Ugolino Martelli (1519-1592) was a Florentine aristocrat, humanist, and linguist, whose palace can be seen in the background of the picture. A marble David of the family's collection appears in the background. It was attributed at the time to Donatello, while it is now ascribed to Antonio or Bernardo Rossellino and dated between about 1461 to 1479. The earliest reference to the sculpture is in the private records of Luigi d'Ugolino Martelli (Ugolino's grandfather), in an inventory of his possessions begun in 1488. It is now in the National Gallery in Washington D.C. The David was a traditional symbol of the Florentine freedom, and could be an allusion to Martelli adherence to the city's Republican party.

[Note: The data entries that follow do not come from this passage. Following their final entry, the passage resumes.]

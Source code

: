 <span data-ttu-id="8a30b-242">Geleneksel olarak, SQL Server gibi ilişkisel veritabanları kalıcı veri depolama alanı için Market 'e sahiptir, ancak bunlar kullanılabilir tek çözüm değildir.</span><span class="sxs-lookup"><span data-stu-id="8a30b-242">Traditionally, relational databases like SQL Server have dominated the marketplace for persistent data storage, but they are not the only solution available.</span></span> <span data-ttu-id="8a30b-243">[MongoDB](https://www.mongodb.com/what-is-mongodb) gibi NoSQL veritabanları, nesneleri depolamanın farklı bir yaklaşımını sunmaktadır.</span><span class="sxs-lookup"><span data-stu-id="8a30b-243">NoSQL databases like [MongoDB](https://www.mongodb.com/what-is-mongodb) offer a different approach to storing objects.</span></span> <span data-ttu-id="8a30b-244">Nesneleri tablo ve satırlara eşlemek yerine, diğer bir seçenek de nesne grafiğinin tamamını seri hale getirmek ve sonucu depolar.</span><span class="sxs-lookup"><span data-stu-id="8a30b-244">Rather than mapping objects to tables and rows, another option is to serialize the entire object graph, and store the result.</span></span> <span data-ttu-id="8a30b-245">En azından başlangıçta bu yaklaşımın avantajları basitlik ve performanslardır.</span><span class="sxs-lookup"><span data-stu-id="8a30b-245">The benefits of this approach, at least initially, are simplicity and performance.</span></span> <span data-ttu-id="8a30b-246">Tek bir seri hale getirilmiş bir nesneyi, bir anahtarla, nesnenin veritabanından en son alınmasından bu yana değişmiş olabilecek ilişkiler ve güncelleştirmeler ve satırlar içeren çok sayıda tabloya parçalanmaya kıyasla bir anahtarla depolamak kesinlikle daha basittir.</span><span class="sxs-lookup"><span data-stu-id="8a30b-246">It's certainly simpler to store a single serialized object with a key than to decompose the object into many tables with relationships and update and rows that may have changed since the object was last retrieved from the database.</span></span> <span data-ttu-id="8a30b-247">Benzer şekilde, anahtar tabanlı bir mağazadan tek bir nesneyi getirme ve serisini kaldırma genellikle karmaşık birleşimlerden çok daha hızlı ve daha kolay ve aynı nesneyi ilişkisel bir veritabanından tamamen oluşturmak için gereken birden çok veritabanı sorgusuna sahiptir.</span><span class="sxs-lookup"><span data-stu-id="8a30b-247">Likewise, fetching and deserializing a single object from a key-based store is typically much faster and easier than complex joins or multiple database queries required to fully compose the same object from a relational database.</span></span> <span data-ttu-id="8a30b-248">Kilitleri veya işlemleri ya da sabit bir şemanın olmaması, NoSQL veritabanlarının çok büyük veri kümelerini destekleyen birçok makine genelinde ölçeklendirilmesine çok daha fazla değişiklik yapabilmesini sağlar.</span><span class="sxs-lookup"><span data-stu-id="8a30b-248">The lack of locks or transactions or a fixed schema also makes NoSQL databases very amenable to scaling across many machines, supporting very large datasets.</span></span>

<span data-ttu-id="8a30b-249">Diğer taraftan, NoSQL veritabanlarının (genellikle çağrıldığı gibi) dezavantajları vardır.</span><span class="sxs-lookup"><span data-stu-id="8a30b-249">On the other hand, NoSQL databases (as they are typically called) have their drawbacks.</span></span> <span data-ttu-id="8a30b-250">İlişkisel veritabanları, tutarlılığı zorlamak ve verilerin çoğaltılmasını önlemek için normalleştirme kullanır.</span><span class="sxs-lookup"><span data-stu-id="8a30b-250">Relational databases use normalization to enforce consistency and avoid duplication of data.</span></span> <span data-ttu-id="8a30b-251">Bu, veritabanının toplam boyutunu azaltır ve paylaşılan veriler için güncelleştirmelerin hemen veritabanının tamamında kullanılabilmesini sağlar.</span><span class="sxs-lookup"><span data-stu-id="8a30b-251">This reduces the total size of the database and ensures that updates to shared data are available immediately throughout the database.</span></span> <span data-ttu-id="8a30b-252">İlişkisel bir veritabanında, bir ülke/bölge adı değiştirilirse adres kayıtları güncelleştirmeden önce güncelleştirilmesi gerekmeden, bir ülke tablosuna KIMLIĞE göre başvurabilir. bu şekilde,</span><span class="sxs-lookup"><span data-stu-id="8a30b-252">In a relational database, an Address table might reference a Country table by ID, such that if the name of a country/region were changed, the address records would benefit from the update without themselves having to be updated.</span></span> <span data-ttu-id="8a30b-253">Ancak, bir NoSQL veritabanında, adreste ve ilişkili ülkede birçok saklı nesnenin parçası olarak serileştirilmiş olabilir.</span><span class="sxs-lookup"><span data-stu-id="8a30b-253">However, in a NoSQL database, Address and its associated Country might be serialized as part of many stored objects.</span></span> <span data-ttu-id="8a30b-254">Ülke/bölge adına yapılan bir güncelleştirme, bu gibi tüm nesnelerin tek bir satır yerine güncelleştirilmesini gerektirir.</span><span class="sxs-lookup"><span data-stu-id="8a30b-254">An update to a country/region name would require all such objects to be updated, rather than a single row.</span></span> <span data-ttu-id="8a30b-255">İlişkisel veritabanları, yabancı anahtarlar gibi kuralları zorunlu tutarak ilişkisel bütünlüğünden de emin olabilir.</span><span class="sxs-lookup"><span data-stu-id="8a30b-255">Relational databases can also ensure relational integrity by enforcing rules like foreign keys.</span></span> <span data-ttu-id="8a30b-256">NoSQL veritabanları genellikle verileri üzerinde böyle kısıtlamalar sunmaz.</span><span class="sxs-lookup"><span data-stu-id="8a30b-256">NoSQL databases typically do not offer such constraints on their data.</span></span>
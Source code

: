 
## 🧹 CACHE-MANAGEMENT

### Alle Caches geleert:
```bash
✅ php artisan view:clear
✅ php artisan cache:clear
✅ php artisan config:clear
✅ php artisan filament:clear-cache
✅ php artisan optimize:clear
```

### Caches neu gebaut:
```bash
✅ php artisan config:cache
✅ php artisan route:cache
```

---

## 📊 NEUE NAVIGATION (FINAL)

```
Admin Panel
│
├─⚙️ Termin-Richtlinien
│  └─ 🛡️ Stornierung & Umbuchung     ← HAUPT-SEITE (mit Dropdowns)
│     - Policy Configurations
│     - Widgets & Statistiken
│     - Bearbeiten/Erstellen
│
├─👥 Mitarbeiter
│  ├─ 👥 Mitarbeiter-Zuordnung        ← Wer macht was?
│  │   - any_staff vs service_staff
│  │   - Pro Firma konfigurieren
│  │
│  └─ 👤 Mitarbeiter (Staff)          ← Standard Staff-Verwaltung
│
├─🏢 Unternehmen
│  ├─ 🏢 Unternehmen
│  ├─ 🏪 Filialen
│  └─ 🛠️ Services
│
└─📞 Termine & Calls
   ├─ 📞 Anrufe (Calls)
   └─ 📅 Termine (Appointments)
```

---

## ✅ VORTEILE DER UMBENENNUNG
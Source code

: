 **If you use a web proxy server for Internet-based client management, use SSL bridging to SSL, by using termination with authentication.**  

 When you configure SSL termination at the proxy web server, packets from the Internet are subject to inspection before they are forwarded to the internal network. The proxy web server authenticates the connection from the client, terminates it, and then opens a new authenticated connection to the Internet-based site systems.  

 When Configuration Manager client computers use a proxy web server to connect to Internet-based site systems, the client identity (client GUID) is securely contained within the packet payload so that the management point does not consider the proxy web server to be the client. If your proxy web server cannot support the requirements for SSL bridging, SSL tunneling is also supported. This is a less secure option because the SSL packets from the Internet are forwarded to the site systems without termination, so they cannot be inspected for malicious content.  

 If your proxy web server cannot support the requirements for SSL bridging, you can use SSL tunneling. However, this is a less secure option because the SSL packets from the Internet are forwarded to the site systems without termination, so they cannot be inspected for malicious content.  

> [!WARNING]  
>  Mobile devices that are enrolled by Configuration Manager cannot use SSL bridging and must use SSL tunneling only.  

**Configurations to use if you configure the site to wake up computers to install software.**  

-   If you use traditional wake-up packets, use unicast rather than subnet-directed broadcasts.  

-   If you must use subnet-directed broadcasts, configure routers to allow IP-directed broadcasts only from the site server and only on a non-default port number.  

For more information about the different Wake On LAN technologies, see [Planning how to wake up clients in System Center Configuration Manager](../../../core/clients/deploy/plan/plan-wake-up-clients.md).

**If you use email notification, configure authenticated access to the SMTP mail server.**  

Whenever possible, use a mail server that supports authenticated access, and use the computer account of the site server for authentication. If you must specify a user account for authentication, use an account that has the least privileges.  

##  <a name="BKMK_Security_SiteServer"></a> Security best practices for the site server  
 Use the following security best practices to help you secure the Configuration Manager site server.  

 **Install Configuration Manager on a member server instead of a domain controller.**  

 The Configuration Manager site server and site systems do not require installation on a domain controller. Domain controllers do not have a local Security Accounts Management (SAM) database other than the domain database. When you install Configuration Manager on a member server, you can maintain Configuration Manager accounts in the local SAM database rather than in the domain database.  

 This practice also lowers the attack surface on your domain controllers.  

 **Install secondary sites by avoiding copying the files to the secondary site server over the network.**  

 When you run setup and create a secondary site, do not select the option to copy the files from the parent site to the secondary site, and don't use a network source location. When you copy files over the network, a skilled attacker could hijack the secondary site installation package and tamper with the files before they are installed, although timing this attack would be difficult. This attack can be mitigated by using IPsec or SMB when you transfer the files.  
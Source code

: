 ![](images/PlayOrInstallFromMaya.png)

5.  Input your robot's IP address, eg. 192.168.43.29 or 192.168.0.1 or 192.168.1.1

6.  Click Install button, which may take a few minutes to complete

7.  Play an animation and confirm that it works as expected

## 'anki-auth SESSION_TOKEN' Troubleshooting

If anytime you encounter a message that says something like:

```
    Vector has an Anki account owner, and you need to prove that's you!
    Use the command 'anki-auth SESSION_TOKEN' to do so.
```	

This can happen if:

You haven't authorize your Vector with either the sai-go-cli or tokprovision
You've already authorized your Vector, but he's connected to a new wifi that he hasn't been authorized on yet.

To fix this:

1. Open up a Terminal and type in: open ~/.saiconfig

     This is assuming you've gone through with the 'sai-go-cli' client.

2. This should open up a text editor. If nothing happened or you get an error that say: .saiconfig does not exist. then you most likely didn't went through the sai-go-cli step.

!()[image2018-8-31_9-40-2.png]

On the scholar's worktable a copy of Homer's Iliad, in Greek, can be seen turned towards the reader. It is open at the beginning of the ninth book, the Embassy to Achilles. A second book, of which only a corner is visible, is inscribed MARO, indicating the Latin poet Publius Vergilius Maro better known as Virgil. Ugolino's left arm is supported by a work by Pietro Bembo, whose sonnets were written in the vernacular. Ugolino lectured on Bembo and had met him by 1539.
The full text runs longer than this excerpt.